We continue to get a 'down' status when trying to use APM TEMPLATES to monitor VM counters, mostly performance counters.
Does anyone have these issues and is there a fix?
The components work for a while and then they go out for hours and out of the blue start working again!!!!
Thanks for any help.
Could you post a screenshot with error message?
When they are first built they look good and can be selected fine. Like in this screenshot:
But over time they go down and APM shows this:
And then once polled by APM while they are down, they are shown empty/no performance counters offered.
And maybe hours or days later they show back up and go green.
I would suggest to open a support case and reference this thread.
Case #314922
lchance, I see your case with support is closed. Hopefully you were able to get to the bottom of what was causing the issue.
it's an ugly picture...
After building literally hundreds of APM Components to monitor VM systems, each VM system I attempt to use with Performance Counters/WMI will eventually stop working.
The eventual error is CATEGORY DOES NOT EXIST.
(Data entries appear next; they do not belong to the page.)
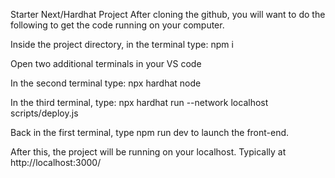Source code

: Starter Next/Hardhat Project
After cloning the github, you will want to do the following to get the code running on your computer.


Inside the project directory, in the terminal type: npm i

Open two additional terminals in your VS code

In the second terminal type: npx hardhat node

In the third terminal, type: npx hardhat run --network localhost scripts/deploy.js

Back in the first terminal, type npm run dev to launch the front-end.

After this, the project will be running on your localhost. Typically at http://localhost:3000/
For instance, when trying to use Windows PERFMON to the remote system you can see only a subset of WMI after these errors.
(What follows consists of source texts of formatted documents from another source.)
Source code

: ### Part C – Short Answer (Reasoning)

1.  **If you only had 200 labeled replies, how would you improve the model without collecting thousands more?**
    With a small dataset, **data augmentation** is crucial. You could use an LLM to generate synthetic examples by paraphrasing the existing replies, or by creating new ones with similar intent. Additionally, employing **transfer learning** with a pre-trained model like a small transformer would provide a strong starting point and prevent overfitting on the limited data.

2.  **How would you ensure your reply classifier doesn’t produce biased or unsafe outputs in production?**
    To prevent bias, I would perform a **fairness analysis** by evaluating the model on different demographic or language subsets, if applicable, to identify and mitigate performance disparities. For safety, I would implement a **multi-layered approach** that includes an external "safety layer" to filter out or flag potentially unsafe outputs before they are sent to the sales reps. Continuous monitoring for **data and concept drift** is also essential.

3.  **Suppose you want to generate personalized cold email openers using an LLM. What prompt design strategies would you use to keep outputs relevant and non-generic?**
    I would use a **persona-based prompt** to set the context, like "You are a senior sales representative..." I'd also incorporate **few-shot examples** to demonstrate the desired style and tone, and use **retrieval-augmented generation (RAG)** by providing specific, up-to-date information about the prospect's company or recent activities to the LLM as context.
However, if you sit at the system (server) and run PERFMON then you'll see the full set of WMI. So the problem must be in the transmission of these WMI objects.
Maybe this is happening with RPC or even Kerberos....I don't know!
But it is hurting my attempts to monitor high-profile applications we're deploying...
Sometimes Performance Counters get corrupted and it is necessary to rebuild them using 'lodctr /R' command as described here. Could you give it a try?
Also when it stops working - are there some errors logged in Windows Event Log on that remote VM?
Based on the screenshots you provided above the issue you seem to be having is with WMI. Have you tried using Windows Performance Counters instead?
I have not, no. Will look into that right now. What could be wrong w/ WMI, and how could I try and fix that?
It's difficult to say for certain but I would recommend looking at the Windows Event Log of the remotely monitored machine to see what errors are listed when these component monitors fail. This should give you a good idea of where to start troubleshooting.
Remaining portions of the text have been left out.